## [What to do]
What is the number of lines in this data that contain the word "pattern"? Give the number alone.

··········

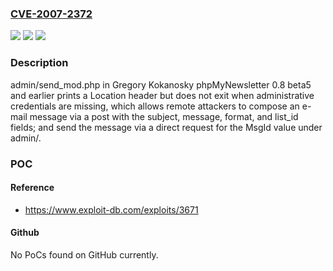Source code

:### [CVE-2007-2372](https://cve.mitre.org/cgi-bin/cvename.cgi?name=CVE-2007-2372)
![](https://img.shields.io/static/v1?label=Product&message=n%2Fa&color=blue)
![](https://img.shields.io/static/v1?label=Version&message=n%2Fa&color=blue)
![](https://img.shields.io/static/v1?label=Vulnerability&message=n%2Fa&color=brighgreen)

### Description

admin/send_mod.php in Gregory Kokanosky phpMyNewsletter 0.8 beta5 and earlier prints a Location header but does not exit when administrative credentials are missing, which allows remote attackers to compose an e-mail message via a post with the subject, message, format, and list_id fields; and send the message via a direct request for the MsgId value under admin/.

### POC

#### Reference
- https://www.exploit-db.com/exploits/3671

#### Github
No PoCs found on GitHub currently.

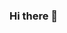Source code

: ### Hi there 👋

<!--
**RogerioDC04/RogerioDC04** is a ✨ _special_ ✨ repository because its `README.md` (this file) appears on your GitHub profile.
###Rogerio Canilha
Redes Socias :https://www.instagram.com/rogerio_canilha/
https://www.linkedin.com/in/rogerio-canilha-701754216/
Ocupaçao:Estudante e Trainee da Tecnostart
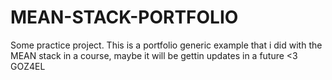 # MEAN-STACK-PORTFOLIO
Some practice project.
This is a portfolio generic example that i did with the MEAN stack in a course, maybe it will be gettin updates in a future
<3
GOZ4EL
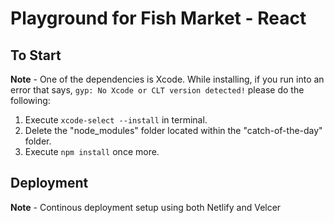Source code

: # Playground for Fish Market - React

## To Start

**Note** - One of the dependencies is Xcode. While installing, if you run into an error that says,
`gyp: No Xcode or CLT version detected!` please do the following:

1. Execute `xcode-select --install` in terminal.
2. Delete the "node_modules" folder located within the "catch-of-the-day" folder.
3. Execute `npm install` once more.

## Deployment

**Note** - Continous deployment setup using both Netlify and Velcer
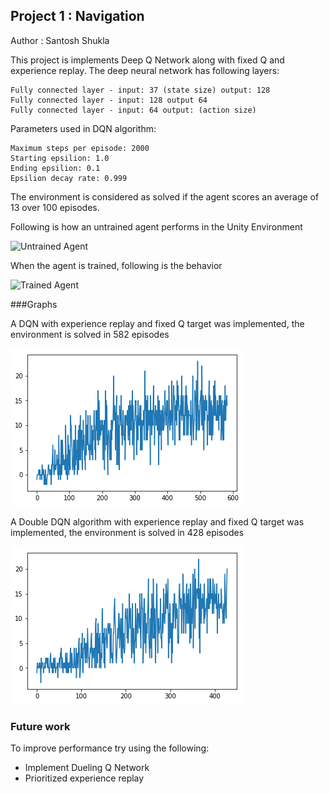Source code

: ## Project 1 : Navigation

Author : Santosh Shukla

This project is implements Deep Q Network along with fixed Q and experience replay. The deep neural network has following layers:

    Fully connected layer - input: 37 (state size) output: 128
    Fully connected layer - input: 128 output 64
    Fully connected layer - input: 64 output: (action size)

Parameters used in DQN algorithm:

    Maximum steps per episode: 2000
    Starting epsilion: 1.0
    Ending epsilion: 0.1
    Epsilion decay rate: 0.999
The environment is considered as solved if the agent scores an average of 13 over 100 episodes.

Following is how an untrained agent performs in the Unity Environment

![Untrained Agent](./assets/UnTrainedAgent.gif)

When the agent is trained, following is the behavior 

![Trained Agent](./assets/TrainedAgent.gif)

###Graphs

A DQN with experience replay and fixed Q target was implemented, the environment is solved in 582 episodes

![DQN Agent](./assets/DQN.png)

A Double DQN algorithm with experience replay and fixed Q target was implemented, the environment is solved in 428 episodes

![Double DQN Agent](./assets/DoubleDQN.png)

### Future work
To improve performance try using the following:
- Implement Dueling Q Network
- Prioritized experience replay
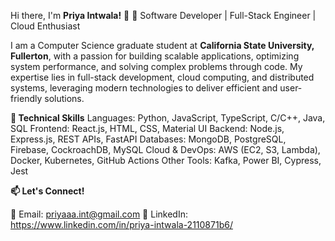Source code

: Hi there, I'm **Priya Intwala!** 👋
🚀 Software Developer | Full-Stack Engineer | Cloud Enthusiast

I am a Computer Science graduate student at **California State University, Fullerton**, with a passion for building scalable applications, optimizing system performance, and solving complex problems through code. My expertise lies in full-stack development, cloud computing, and distributed systems, leveraging modern technologies to deliver efficient and user-friendly solutions.

**🔹 Technical Skills**
Languages: Python, JavaScript, TypeScript, C/C++, Java, SQL
Frontend: React.js, HTML, CSS, Material UI
Backend: Node.js, Express.js, REST APIs, FastAPI
Databases: MongoDB, PostgreSQL, Firebase, CockroachDB, MySQL
Cloud & DevOps: AWS (EC2, S3, Lambda), Docker, Kubernetes, GitHub Actions
Other Tools: Kafka, Power BI, Cypress, Jest


**📫 Let's Connect!**

📩 Email: priyaaa.int@gmail.com
💼 LinkedIn: https://www.linkedin.com/in/priya-intwala-2110871b6/
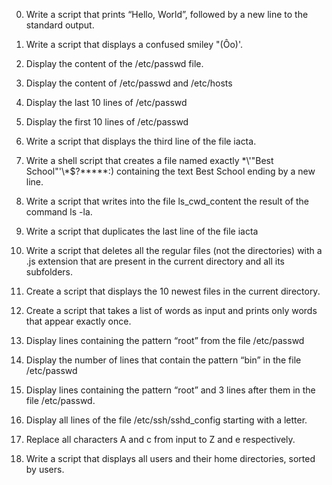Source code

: 0. Write a script that prints “Hello, World”, followed by a new line to the standard output.
1. Write a script that displays a confused smiley "(Ôo)'.
2. Display the content of the /etc/passwd file.
3. Display the content of /etc/passwd and /etc/hosts
4. Display the last 10 lines of /etc/passwd
5. Display the first 10 lines of /etc/passwd
6. Write a script that displays the third line of the file iacta.
7. Write a shell script that creates a file named exactly \*\\'"Best School"\'\\*$\?\*\*\*\*\*:) containing the text Best School ending by a new line.
8. Write a script that writes into the file ls_cwd_content the result of the command ls -la.
9. Write a script that duplicates the last line of the file iacta
10. Write a script that deletes all the regular files (not the directories) with a .js extension that are present in the current directory and all its subfolders.
11. Create a script that displays the 10 newest files in the current directory.
12. Create a script that takes a list of words as input and prints only words that appear exactly once.
13. Display lines containing the pattern “root” from the file /etc/passwd
14. Display the number of lines that contain the pattern “bin” in the file /etc/passwd
15. Display lines containing the pattern “root” and 3 lines after them in the file /etc/passwd.
16. Display all lines of the file /etc/ssh/sshd_config starting with a letter.
17. Replace all characters A and c from input to Z and e respectively.





12. Write a script that displays all users and their home directories, sorted by users.


 




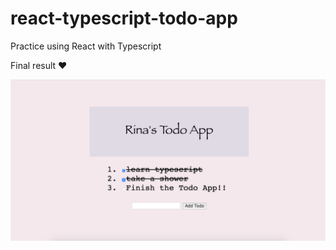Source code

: # react-typescript-todo-app

Practice using React with Typescript

Final result :heart:

<p align="center">
  <img src="./public/screen-shot.png"/>
</p>
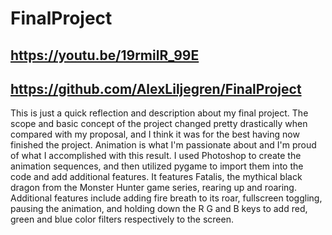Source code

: # FinalProject
## https://youtu.be/19rmilR_99E
## https://github.com/AlexLiljegren/FinalProject
This is just a quick reflection and description about my final project. The scope and basic concept of the project changed pretty drastically when compared with my proposal, and I think it was for the best having now finished the project. Animation is what I'm passionate about and I'm proud of what I accomplished with this result. I used Photoshop to create the animation sequences, and then utilized pygame to import them into the code and add additional features. It features Fatalis, the mythical black dragon from the Monster Hunter game series, rearing up and roaring. Additional features include adding fire breath to its roar, fullscreen toggling, pausing the animation, and holding down the R G and B keys to add red, green and blue color filters respectively to the screen.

··········

## [The completed task]
3